Stored data
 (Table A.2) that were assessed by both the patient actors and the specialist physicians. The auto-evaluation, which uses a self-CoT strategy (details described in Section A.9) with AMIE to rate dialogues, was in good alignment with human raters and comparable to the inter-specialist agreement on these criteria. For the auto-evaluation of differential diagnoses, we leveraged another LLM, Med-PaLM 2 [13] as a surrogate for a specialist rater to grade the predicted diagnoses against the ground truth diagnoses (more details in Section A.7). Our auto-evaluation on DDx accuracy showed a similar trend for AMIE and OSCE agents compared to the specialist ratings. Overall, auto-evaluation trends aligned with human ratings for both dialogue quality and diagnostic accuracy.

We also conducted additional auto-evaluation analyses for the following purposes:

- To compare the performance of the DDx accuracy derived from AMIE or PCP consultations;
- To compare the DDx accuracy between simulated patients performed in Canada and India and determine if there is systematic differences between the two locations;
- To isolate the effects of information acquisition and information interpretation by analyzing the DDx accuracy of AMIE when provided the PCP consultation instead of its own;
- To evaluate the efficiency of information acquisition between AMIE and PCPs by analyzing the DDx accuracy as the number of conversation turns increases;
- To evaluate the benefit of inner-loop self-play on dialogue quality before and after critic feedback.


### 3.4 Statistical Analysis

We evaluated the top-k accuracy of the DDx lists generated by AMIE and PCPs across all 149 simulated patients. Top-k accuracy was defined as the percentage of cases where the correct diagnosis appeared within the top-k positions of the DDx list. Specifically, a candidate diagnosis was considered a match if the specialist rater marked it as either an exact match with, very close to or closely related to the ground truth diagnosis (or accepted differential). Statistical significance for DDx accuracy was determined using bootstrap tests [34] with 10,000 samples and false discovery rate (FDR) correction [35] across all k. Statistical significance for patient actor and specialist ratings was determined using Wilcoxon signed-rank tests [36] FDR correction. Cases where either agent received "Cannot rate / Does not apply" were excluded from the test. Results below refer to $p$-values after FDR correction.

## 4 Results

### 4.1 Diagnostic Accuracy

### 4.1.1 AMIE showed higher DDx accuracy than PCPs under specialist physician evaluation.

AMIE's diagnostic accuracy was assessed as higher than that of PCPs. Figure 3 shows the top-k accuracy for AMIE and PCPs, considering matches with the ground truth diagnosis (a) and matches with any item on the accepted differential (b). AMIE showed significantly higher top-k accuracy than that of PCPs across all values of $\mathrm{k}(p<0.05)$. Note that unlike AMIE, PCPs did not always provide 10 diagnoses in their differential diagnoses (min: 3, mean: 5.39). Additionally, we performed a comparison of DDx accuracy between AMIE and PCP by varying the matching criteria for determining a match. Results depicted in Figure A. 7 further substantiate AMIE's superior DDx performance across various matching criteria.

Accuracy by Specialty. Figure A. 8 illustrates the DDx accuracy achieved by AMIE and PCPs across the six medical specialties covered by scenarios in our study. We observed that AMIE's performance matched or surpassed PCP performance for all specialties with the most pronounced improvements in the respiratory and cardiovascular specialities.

Required work:
Lines above that have "information": copy each of them.

Reply to the exercise:
- To isolate the effects of information acquisition and information interpretation by analyzing the DDx accuracy of AMIE when provided the PCP consultation instead of its own;
- To evaluate the efficiency of information acquisition between AMIE and PCPs by analyzing the DDx accuracy as the number of conversation turns increases;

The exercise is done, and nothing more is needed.